We open with local support from Half Moon scene regulars Jane Griffiths and Colin Fletcher, local folkies of some repute. The anticipatory fear sets in of half an hour of concert hall chamber folk music but we are spared that kind of dry, didactic delivery in favour of an enchanting set of largely Cornish, Scottish and Irish tunes perfectly suited to the space, the bill and the time of the summery evening. Fletcher’s acoustic guitar provides a solid but delicate base for Griffiths’ effortless fiddle playing and the whole is gentle without being soporific, major and melodic without being saccharine, traditional without being reverential.
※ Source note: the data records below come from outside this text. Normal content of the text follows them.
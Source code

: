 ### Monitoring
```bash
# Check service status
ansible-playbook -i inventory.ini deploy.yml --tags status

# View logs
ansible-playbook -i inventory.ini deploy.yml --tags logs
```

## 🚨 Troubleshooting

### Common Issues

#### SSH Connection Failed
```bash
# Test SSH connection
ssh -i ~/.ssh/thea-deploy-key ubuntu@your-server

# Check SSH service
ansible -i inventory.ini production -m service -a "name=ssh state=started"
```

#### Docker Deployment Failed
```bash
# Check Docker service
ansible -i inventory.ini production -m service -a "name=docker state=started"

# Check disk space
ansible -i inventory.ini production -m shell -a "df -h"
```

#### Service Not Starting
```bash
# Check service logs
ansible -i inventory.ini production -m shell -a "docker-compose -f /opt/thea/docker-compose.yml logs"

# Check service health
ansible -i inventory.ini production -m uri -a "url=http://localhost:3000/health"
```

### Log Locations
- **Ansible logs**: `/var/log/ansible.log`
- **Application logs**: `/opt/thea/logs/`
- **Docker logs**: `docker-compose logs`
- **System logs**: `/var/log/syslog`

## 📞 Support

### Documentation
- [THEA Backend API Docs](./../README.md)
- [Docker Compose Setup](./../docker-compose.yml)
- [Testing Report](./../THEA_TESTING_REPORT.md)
Barney Morse-Brown is a musician of notable talent and diversity, having toured with Eliza Carthy, Chris Wood and the modern folk supergroup Imagined Village, and his Duotone project with percussionist James Garrett shows that he’s just as handy in the foreground as he is as a hired hand. By now he may be known to many locally for his dextrous combination of acoustic guitar, cello, voice and loop pedal, of which the latter would in less skilled hands be simply the memorable gimmick; a few years ago acts like Rose Kemp and Theo very effectively made the loop pedal the centre of their performance, but in Duotone it’s used only as a support for the songwriting rather than an iron lung that keeps a performance alive while restricting its movement. It never steals the show and is used deftly to enable Morse-Brown to construct the equivalent of a clean, multi-tracked studio recording before our eyes, and it is at the same time unobtrusive and impressive. Garrett assists on cajon, glockenspiel, shaker and cymbals, mostly played by hand, as well as adding backing vocals where appropriate, and the two musicians are hugely versatile individually and together, turning seamlessly from a gentle meditation to a cello and cajon breakbeat workout within half a minute. The musicianship is flawless throughout and Morse-Brown’s voice is clear, precise and unadorned, but not completely unemotional, combining with Garret’s to suggest a classically trained Kings of Convenience.

Selections from Duotone’s stunning debut album Work Harder And One Day You’ll Find Her comprise about half of the set, and guest performers are invited onto the stage for a few of the newer pieces. A soul-styled singer joins the duo for two songs: one is a fairly aimless noodle which sails dangerously close to self-indulgence; the other is a vastly different experience in which the male and female voices complement each other and demonstrate another beautifully written song – a high point to the set. Griffiths and Fletcher return as part of Duotone’s five piece string section – dubbed The Quintones – who sadly serve mainly to dilute the power of the performance, as if the composer Morse-Brown hasn’t found a space for them in the arrangement to do more than provide simple accompaniment. There is a feeling that they’re treading water a bit, though they do provide a backing for another welcome blast of thrash cello.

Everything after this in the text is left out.